Saturday, December 19, 2015

a reading year.

before 2015 is out, i am embarking on the 45th book this year, atul gawande's 'being mortal'. i never read as many books in a year. this is thanks to a prolonged sick leave, long flights and airport waits, and also to the availability of not only physical books, but kindle e-books, and audio books. i don't find any essential difference among these formats, save for the difficulty of note taking while listening to an audio book.

when it comes to genres, fiction slightly leads in favour of non fiction: 25 to 20.

after remaining utterly exhausted but unrewarded by 'bag of bones' back in 2005, i told myself i would never ever read another stephen king novel. this year i broke the promise and read two. 'revival' attracted my attention for its psychopathological religious theme, but it was too far-fetched to have expectations of it. on the other hand, returning to 'carrie' for the same reason was very fruitful.
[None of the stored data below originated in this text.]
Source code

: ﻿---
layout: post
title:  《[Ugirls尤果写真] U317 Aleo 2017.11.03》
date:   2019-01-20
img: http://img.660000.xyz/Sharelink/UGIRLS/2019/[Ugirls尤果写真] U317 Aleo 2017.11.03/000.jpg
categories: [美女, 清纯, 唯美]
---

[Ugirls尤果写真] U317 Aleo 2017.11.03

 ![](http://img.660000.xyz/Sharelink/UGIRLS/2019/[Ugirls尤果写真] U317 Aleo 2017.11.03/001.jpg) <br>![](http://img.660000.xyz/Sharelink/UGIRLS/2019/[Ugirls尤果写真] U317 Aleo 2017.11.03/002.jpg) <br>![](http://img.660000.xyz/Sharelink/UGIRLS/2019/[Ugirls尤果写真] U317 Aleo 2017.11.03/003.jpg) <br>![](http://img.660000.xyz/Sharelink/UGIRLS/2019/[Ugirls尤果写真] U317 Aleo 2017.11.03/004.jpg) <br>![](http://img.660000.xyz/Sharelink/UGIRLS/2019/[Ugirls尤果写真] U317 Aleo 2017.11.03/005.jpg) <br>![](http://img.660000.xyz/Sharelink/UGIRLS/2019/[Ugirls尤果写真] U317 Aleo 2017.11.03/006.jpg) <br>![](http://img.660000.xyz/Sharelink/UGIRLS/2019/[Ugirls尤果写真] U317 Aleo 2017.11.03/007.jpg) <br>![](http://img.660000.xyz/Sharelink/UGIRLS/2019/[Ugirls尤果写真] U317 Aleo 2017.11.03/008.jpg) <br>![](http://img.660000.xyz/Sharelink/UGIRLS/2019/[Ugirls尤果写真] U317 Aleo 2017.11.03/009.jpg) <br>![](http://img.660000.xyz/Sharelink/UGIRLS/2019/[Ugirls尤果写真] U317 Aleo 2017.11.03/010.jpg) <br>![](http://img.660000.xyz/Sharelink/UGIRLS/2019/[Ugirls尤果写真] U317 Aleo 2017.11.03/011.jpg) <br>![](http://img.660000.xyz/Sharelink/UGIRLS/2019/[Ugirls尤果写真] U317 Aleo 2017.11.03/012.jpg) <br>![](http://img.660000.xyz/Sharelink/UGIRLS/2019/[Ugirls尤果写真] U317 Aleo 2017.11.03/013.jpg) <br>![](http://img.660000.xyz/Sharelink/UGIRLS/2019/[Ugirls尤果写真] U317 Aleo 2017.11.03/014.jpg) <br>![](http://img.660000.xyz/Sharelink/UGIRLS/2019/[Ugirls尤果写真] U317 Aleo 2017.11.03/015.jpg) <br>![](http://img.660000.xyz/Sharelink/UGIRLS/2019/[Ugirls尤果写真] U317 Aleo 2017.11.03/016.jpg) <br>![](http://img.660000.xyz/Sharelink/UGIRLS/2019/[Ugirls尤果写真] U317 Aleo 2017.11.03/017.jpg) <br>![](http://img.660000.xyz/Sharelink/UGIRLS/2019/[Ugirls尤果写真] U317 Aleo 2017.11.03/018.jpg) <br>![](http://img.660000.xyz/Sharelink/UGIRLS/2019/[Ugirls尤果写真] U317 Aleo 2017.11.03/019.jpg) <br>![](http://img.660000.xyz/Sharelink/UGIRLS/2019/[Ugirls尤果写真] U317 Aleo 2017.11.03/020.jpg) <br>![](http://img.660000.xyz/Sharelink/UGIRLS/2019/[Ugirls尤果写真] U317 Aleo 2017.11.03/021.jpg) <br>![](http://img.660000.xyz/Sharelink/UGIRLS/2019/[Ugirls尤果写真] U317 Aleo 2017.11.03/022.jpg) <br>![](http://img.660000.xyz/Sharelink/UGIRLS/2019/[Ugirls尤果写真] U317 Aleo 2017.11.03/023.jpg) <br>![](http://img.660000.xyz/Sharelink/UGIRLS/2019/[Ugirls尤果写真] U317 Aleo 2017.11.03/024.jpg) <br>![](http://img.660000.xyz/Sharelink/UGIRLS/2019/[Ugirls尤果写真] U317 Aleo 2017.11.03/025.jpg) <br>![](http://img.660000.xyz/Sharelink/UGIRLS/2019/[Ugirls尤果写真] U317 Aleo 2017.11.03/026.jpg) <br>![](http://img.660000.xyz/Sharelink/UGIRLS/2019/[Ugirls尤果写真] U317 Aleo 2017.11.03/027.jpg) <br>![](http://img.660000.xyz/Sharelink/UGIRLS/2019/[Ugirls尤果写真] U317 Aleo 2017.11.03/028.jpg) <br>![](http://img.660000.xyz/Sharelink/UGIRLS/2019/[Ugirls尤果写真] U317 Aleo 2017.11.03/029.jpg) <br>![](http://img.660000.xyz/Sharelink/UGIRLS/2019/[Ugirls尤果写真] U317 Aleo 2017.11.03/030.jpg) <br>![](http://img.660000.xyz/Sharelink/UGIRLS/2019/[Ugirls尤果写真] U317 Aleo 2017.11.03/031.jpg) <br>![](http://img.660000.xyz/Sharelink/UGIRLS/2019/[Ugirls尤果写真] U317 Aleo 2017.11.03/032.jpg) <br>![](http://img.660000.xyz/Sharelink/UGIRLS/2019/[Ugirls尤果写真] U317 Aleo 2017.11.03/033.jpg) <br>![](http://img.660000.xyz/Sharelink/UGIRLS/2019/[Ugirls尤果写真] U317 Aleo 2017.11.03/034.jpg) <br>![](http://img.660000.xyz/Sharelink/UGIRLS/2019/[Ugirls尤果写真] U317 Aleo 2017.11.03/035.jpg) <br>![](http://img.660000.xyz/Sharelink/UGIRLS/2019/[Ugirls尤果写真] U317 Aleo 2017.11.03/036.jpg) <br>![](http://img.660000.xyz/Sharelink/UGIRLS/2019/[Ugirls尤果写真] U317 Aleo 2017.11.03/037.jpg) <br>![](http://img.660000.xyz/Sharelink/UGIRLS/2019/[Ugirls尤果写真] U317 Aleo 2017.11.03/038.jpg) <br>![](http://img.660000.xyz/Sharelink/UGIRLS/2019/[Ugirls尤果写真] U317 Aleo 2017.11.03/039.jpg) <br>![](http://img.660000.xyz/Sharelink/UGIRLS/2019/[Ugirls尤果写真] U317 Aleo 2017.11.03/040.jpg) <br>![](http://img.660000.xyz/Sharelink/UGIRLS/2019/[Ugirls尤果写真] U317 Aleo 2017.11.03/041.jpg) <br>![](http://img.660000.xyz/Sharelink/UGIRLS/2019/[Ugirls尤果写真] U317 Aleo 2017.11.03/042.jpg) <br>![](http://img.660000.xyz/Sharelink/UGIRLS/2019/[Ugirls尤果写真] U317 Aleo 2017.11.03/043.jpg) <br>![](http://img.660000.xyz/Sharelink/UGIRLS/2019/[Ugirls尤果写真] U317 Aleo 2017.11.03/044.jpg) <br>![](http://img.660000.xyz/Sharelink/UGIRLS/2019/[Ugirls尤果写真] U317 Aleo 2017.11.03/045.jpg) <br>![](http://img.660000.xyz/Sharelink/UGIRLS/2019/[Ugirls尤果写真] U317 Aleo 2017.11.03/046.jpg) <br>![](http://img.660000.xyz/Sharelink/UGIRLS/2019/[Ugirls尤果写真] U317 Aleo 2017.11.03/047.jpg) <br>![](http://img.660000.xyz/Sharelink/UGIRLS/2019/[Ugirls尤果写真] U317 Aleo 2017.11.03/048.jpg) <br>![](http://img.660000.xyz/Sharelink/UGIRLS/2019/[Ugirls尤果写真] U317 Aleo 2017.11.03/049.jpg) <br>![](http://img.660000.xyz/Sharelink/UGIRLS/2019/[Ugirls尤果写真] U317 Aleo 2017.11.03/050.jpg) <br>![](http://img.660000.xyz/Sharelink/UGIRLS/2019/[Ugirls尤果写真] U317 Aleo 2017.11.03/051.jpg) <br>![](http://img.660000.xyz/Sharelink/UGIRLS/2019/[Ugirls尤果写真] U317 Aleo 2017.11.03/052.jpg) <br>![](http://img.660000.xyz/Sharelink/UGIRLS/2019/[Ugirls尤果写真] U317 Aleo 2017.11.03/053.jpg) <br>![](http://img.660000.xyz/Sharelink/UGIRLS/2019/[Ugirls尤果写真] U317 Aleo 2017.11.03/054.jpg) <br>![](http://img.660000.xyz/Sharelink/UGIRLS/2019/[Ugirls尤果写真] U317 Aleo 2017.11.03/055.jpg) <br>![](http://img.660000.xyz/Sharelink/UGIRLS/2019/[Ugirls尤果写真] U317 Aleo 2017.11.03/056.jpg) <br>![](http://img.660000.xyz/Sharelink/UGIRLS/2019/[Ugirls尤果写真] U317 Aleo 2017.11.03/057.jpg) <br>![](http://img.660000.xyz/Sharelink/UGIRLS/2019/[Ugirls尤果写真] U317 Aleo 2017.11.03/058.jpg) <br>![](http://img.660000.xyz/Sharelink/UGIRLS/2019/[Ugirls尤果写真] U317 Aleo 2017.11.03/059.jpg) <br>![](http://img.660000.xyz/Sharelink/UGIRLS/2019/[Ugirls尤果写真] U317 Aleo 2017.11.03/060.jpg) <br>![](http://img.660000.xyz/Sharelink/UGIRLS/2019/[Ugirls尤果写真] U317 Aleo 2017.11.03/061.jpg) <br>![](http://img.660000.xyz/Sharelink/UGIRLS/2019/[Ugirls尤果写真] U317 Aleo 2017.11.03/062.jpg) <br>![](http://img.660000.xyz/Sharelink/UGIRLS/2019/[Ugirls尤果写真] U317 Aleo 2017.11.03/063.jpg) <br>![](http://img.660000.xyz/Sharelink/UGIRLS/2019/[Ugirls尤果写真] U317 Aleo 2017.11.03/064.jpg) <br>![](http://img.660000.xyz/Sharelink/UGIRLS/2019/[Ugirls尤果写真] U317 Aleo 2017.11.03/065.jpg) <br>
there were several other underwhelming experiences, though unexpected. first of all 'goldfinch' by donna tartt, which i loved for about 400 pages, but completely lost the zeal during the remaining two or three hundred; then 'gilead' by marilynne robinson, which i wrote about in my previous post. the same happened with two ian mcewan novels, 'on chesil beach' and 'child in time', but i loved 'enduring love', 'black dogs', and 'the children's act'. the italian classic 'the gold-rimmed spectacles' by giorgio bassani, which i got as a present with warm recommendations, also left me cold, as did the booker runner 'did you ever have a family' by bill clegg. 'girl at war' by sara novic was probably the greatest disappointment.

my reactions were lukewarm to several other exceptional books: 'arthur and george' by julian barnes, 'onitsha' by jean-marie g. le clezio, 'middlesex' by jeffrey eugenides, 'zuckerman unbound' by philip roth', and 'all my puny sorrows' by miriam toews.

the following novels managed to thrill me much more: 'honeymoon' by patrick modiano, 'passport' by herta muller, 'the good son' by paul mcveigh, 'slaughterhouse 5' by kurt vonnegut, 'alone in berlin' by hans fallada, 'moby dick', and 'lolita'. the only book of fiction, however, that i rated with five stars was 'don quixote', which i read integrally for the first time this year. it is a world in itself, not a book.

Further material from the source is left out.